You are viewing a plain text version of this content. The canonical link for it is here.
Posted to dev@iceberg.apache.org by Steven Wu <st...@gmail.com> on 2022/04/01 02:41:44 UTC

Re: Flink GenericRecord Iceberg Usage

funny that I was just working on this recently. You can plugin this mapper
to the FlinkSink builder
https://gist.github.com/stevenzwu/4b824556973b47178824852083ab7a50

RowType rowType = FlinkSchemaUtil.convert(icebergSchema);
FlinkSink.builderFor(
        dataStream,
        AvroGenericRecordToRowDataMapper.forAvroSchema(avroSchema),
        FlinkCompatibilityUtil.toTypeInfo(rowType))
    .table(table)
    .tableLoader(tableLoader)
    .writeParallelism(parallelism)
    .append();


On Thu, Mar 31, 2022 at 11:32 AM Hailu, Andreas <An...@gs.com>
wrote:

> Hello,
>
>
>
> I’m looking to write a proof of concept incorporating Iceberg into our ETL
> application. We use Avro as our schema management solution, and the Iceberg
> Flink documentation examples only show writing DataStream<Row> and
> DataStream<RowData> types.
>
>
>
> How can this be applied to for DataStream<GenericRecord>? Is there a
> translation step/utility? I found a discussion on an issue from 2020 [2]
> regarding the same thing, but it’s unclear of a solution was reached.
>
>
>
> [1] https://iceberg.apache.org/docs/latest/flink/
>
> [2] https://github.com/apache/iceberg/issues/1885
>
>
>
>
>
> best,
>
> ah
>
>
>
> ------------------------------
>
> Your Personal Data: We may collect and process information about you that
> may be subject to data protection laws.

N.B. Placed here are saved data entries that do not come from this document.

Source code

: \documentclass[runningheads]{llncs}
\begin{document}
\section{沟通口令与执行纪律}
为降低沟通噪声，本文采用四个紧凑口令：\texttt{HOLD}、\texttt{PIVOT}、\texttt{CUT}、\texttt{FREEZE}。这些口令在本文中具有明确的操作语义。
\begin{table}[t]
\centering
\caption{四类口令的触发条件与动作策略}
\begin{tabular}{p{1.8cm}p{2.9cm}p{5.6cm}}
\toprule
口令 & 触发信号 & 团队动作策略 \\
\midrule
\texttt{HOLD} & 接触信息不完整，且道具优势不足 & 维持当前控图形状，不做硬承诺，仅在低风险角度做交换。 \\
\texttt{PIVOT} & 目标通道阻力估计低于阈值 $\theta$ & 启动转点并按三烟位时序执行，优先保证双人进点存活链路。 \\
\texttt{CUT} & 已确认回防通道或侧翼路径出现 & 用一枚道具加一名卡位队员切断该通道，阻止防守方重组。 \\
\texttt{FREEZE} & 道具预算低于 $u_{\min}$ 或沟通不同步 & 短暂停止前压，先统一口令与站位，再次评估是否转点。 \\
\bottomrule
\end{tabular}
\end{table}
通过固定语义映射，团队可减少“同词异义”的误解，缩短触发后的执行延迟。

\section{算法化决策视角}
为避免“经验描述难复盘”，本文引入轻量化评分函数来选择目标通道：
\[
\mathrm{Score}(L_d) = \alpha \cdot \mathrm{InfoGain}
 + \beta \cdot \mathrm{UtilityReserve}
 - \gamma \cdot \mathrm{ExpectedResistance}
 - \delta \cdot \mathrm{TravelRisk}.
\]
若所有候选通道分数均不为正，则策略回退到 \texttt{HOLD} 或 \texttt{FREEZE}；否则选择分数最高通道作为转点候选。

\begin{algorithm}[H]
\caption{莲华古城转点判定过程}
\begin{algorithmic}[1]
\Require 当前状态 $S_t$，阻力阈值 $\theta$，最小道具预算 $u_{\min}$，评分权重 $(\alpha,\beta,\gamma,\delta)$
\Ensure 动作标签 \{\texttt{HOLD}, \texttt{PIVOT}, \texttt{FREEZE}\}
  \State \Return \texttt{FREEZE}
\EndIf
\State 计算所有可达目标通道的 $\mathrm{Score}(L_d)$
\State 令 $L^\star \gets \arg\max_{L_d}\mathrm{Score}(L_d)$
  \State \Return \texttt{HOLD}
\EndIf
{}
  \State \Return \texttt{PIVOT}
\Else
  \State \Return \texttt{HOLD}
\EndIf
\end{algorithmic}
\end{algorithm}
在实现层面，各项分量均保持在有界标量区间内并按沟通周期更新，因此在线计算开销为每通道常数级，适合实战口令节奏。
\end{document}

For more information about how we
> use and disclose your personal data, how we protect your information, our
> legal basis to use your information, your rights and who you can contact,
> please refer to: www.gs.com/privacy-notices
>

RE: Flink GenericRecord Iceberg Usage

Posted by "Hailu, Andreas" <An...@gs.com>.
This is great work. Thanks for contributing and sharing, Steven!

ah

From: Steven Wu <st...@gmail.com>
Sent: Tuesday, January 10, 2023 6:50 PM
To: dev@iceberg.apache.org
Subject: Re: Flink GenericRecord Iceberg Usage

Hi Andreas, here is the PR for adding the support to Iceberg
https://github.com/apache/iceberg/pull/6557<https://urldefense.proofpoint.com/v2/url?u=https-3A__github.com_apache_iceberg_pull_6557&d=DwMFaQ&c=7563p3e2zaQw0AB1wrFVgyagb2IE5rTZOYPxLxfZlX4&r=hRr4SA7BtUvKoMBP6VDhfisy2OJ1ZAzai-pcCC6TFXM&m=rKKJZAWSffN7npJF49C2O589j3GXYuwvAPo0BOBjhHrHJsZ23_arRysWg_mLj-GX&s=bNB6X7jbA8mquM9ads-C9Q8soPC3nEMq9e-gLppg4qw&e=>


On Fri, Apr 1, 2022 at 10:23 AM Hailu, Andreas <An...@gs.com>> wrote:
I found it – it was part of the versioned iceberg-flink modules, iceberg-flink-1.13.

ah

From: Hailu, Andreas [Engineering]
Sent: Friday, April 1, 2022 10:37 AM
To: dev@iceberg.apache.org<ma...@iceberg.apache.org>
Subject: RE: Flink GenericRecord Iceberg Usage

Thanks, Steven, I’ll try this out!

I’m having a spot of trouble locating FlinkSchemaUtil – which Iceberg module is that from? I thought it belonged to iceberg-flink, but seems 0.13.1 doesn’t contain it.

ah

From: Steven Wu <st...@gmail.com>>
Sent: Thursday, March 31, 2022 10:42 PM
To: dev@iceberg.apache.org<ma...@iceberg.apache.org>
Subject: Re: Flink GenericRecord Iceberg Usage

funny that I was just working on this recently. You can plugin this mapper to the FlinkSink builder
https://gist.github.com/stevenzwu/4b824556973b47178824852083ab7a50<https://urldefense.proofpoint.com/v2/url?u=https-3A__gist.github.com_stevenzwu_4b824556973b47178824852083ab7a50&d=DwMFaQ&c=7563p3e2zaQw0AB1wrFVgyagb2IE5rTZOYPxLxfZlX4&r=hRr4SA7BtUvKoMBP6VDhfisy2OJ1ZAzai-pcCC6TFXM&m=hg3GJeOj4I2ktkldMegIhMKlQw6J0ZIchFOXRjWJjXw&s=HUI4x5nvdxCJG7gTwvUyn6hwFsNHEbvg6Wr4hAvXcws&e=>


RowType rowType = FlinkSchemaUtil.convert(icebergSchema);
FlinkSink.builderFor(
        dataStream,
        AvroGenericRecordToRowDataMapper.forAvroSchema(avroSchema),
        FlinkCompatibilityUtil.toTypeInfo(rowType))
    .table(table)
    .tableLoader(tableLoader)
    .writeParallelism(parallelism)
    .append();

On Thu, Mar 31, 2022 at 11:32 AM Hailu, Andreas <An...@gs.com>> wrote:
Hello,

I’m looking to write a proof of concept incorporating Iceberg into our ETL application. We use Avro as our schema management solution, and the Iceberg Flink documentation examples only show writing DataStream<Row> and DataStream<RowData> types.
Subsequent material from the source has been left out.